If Nick Mangold got excited just slipping on a commemorative green jacket, imagine how he will feel seeing his name immortalized every time he goes to a Jets home game.
Mangold will be the first of three Jets inducted into the Ring of Honor this season during a halftime ceremony Sunday against the Bengals. Former teammates D’Brickashaw Ferguson and Darrelle Revis will have their individual ceremonies later in the season, as first announced by Jets owner Woody Johnson in June.
“When Woody surprised us back in the spring, I don’t think it really hit home that much,” Mangold said Wednesday at the team’s practice facility near his home. “Then we [got] the green jackets at the kickoff luncheon and that’s when it hit home, ‘Ooh, this is something big.’ It’s been a process from then until now of really coming to grips with what it means for my family and legacy. It’s really special, and something I’m excited about.”
Mangold is checking weather forecasts hoping for a “rocking” atmosphere coming off the 31-30 comeback win against the Browns that was so captivating it even managed to hold the attention of his 6-year-old “wild child.” He pre-wrote a two-minute speech for the crowd, which will include about 120 guests whom he personally invited plus others from his youth in Ohio (as a Bengals fan) who alerted him to their road-trip plans.
“Writing that out was really fun,” Mangold said. “There’s emotion in it. I didn’t go all Peyton Manning and make it hilarious. Probably not the spot. There’s a lot of people that need to be mentioned. It’s really humbling when you have that many people who will take time out of their schedules.”
Mangold started all 164 games he played over 11 seasons (2006-16), including 156 on the same line as Ferguson and 32 on the same line as Hall of Fame guard Alan Faneca — one of Mangold’s biggest on- and off-field influences and the recipient of one of his first invites.
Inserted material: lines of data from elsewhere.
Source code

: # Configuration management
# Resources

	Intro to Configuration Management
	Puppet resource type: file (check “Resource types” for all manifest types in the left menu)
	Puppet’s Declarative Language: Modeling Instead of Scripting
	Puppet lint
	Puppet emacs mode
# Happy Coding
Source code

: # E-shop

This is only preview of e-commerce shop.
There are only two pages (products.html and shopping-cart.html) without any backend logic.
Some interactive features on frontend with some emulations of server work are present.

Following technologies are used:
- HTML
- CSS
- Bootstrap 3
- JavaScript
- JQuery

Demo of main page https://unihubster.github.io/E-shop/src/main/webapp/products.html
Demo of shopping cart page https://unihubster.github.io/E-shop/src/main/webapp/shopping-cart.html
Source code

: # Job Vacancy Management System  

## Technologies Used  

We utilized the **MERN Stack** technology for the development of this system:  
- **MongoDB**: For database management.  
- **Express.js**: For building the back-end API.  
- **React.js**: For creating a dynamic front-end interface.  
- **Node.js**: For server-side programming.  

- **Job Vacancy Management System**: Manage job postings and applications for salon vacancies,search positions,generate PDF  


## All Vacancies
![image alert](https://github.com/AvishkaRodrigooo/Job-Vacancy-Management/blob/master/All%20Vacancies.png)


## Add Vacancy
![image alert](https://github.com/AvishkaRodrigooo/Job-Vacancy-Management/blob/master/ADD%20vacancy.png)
“We had some great highs,” Mangold said. “Even though we didn’t finish it the way we wanted to, it was still a lot of fun in those runs. Even the lows, there’s always something to be taken away that was enjoyable. I wouldn’t trade my 11 years here for the world.”
The 2009 and 2010 Jets went to back-to-back AFC Championship games — the franchise’s most recent trips to the playoffs. General manager Joe Douglas and head coach Robert Saleh are trying to end that drought this season.
“I like Robert — his message and the way he goes about it,” Mangold said. “In today’s day and age, everyone wants to snap your fingers and everything is fixed. The way he and Joe are trying to build this thing as a culture for the long term and not just do it for a year and start it all over back over has me excited as a now solid Jets fan. My kids are stuck in it, too.”